Initially, I was stunned. The person I knew him to be in the past was unyieldingly stubborn, narcissistically headstrong and perpetually proud. I knew him to be the kind of person who would rather the world crumble around him than to admit he was wrong. Because of this, I’ll confess that a part of me was waiting for a catch or an ulterior motive to reveal itself but I am happy to report that wasn’t the case. Instead, he explained that he was going through some emotional things that he didn’t quite know how to articulate at the time. It was so vulnerable and honest, my heart could do nothing but open to him and accept his apology.
Anyone who is willing to apologize humbly for their mistakes is nothing short of a courageous hero amongst commoners.
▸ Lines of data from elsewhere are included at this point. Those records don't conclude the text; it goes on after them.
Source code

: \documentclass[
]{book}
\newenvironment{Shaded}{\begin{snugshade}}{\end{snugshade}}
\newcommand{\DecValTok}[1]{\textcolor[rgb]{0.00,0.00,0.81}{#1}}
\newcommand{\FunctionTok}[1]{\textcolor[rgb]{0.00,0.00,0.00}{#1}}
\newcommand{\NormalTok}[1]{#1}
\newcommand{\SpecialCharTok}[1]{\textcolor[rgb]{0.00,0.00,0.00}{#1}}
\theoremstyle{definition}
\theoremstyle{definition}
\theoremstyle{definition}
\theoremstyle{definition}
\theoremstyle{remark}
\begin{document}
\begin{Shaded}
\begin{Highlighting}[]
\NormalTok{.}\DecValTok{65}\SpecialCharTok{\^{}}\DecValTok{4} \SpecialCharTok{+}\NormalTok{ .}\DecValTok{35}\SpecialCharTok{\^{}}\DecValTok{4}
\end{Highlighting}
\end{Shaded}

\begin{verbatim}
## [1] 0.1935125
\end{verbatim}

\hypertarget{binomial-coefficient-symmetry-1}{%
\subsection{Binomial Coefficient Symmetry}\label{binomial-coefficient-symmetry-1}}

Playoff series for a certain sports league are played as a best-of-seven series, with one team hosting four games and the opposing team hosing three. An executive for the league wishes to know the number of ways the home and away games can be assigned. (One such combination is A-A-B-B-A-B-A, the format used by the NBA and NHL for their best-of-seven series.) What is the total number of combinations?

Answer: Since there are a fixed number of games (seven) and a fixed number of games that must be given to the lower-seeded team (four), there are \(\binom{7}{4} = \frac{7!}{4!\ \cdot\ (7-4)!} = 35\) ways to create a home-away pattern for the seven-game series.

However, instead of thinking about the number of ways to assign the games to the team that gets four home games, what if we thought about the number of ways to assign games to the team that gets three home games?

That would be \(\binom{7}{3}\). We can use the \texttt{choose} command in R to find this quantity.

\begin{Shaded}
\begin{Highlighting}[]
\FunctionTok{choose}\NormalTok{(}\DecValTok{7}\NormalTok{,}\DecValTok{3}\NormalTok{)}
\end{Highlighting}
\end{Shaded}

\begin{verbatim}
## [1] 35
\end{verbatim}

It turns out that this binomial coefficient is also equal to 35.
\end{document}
There are two ways I know of to tell if someone is being honest with their apology. The first is compassionate atonement. If someone is doing everything in their power to make things right with an empathetic heart, that is someone who has integrity behind their words. The other way to detect honesty in an apology is when there is an absence of ego and pride. The ego hates humility and it can’t stand to be wrong but asking for forgiveness completely suffocates the ego and you are able to feel their heart being poured to you.
I never expected to hear this person humble himself to anyone, especially me. I didn’t really even expect to hear from him at all. But it’s funny the random blessings that fall into your lap when you’re not looking. One thing I learned from this experience is when someone is willing to eat humble pie in front of you, you might as well share a slice between the two of you. They say it takes two to create a conflict and two to fix it and that statement couldn’t be any truer. I was also able to stop being so damn self-righteous and apologize for the way reacted and responded to him because Lord knows I’m no angel either.
I have even taken the cue from this brave individual and ate humble pie with some people I have wronged in different ways in my past. It’s a delightfully freeing feeling to say it and to hear it. It opens the doors for deeper, honest conversations sans blame, guilt, judgement and shame. We are free to communicate to listen instead of argue. And it is when we are able to lay down our swords of defiance and self-righteousness that we are able to bring peace, compassion, healing and, most importantly, love into the relationships in our lives.
Recently, I was able to visit him and his family, with whom I was very close, and catch up with them before my road trip out west. I feel so incredibly blessed by this entire experience. I created closure within myself concerning our relationship but through his beautiful and gracious humility, that closure has now morphed into resolution. But the best part of it all is that I see him no longer as an ex but now, as a friend.